The Iraqi military on Thursday announced plans to arm residents of 50 villages near the city of Mosul, the provincial capital of the northern Nineveh province, after suspected Daesh gunmen killed five members of the same family.
"Following a meeting with local tribal chiefs, the army chief-of-staff decided to arm residents of 50 villages near Mosul to allow them to defend themselves against possible terrorist attacks," Brigadier-General Najm al-Jabouri, head of the army's Nineveh Operations Command, said in a statement.
Earlier Thursday, five people -- from the same family -- were killed near Mosul in an attack by the Daesh terrorist group, according to the Defense Ministry.
An interior ministry statement said "terrorist elements" attacked the home of a district governor in the village of Al-Lazzagah south of Mosul, killing him, his two sons, his nephew, his mother, and wounding two others.
There was no immediate claim of responsibility, but Daesh terrorists are active in the area.

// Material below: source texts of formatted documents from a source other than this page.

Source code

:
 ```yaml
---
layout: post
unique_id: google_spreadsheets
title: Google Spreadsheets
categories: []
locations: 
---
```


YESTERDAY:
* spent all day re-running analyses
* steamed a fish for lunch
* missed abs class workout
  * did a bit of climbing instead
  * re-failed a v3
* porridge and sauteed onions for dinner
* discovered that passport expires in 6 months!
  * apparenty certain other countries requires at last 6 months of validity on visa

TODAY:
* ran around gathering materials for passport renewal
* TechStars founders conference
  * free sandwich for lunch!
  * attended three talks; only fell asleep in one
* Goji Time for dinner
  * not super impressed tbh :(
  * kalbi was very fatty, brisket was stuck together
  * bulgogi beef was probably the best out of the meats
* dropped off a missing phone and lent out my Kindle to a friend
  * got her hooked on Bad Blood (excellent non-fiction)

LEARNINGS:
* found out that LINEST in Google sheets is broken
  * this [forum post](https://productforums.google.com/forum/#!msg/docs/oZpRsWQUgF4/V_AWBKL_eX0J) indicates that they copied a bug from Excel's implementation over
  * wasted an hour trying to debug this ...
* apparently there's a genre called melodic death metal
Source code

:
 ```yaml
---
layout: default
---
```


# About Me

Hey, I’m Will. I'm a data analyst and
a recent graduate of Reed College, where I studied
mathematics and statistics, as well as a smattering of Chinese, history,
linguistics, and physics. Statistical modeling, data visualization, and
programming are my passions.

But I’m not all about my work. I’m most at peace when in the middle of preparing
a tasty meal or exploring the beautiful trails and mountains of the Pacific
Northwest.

In a separate incident, gunmen attacked a grain silo in the northern Iraqi town of Shirqat on Thursday, killing a guard and setting fire to a vehicle.
In late 2017, Baghdad declared that Daesh's military presence in Iraq had been eradicated following a three-year war between the terrorist group and the army.
But the terrorists have adapted their tactics to insurgent-style attacks since they were defeated and driven out of areas they controlled for years.
The army continues to carry out frequent operations against Daesh "sleeper cells," which it says remain active in certain parts of the country.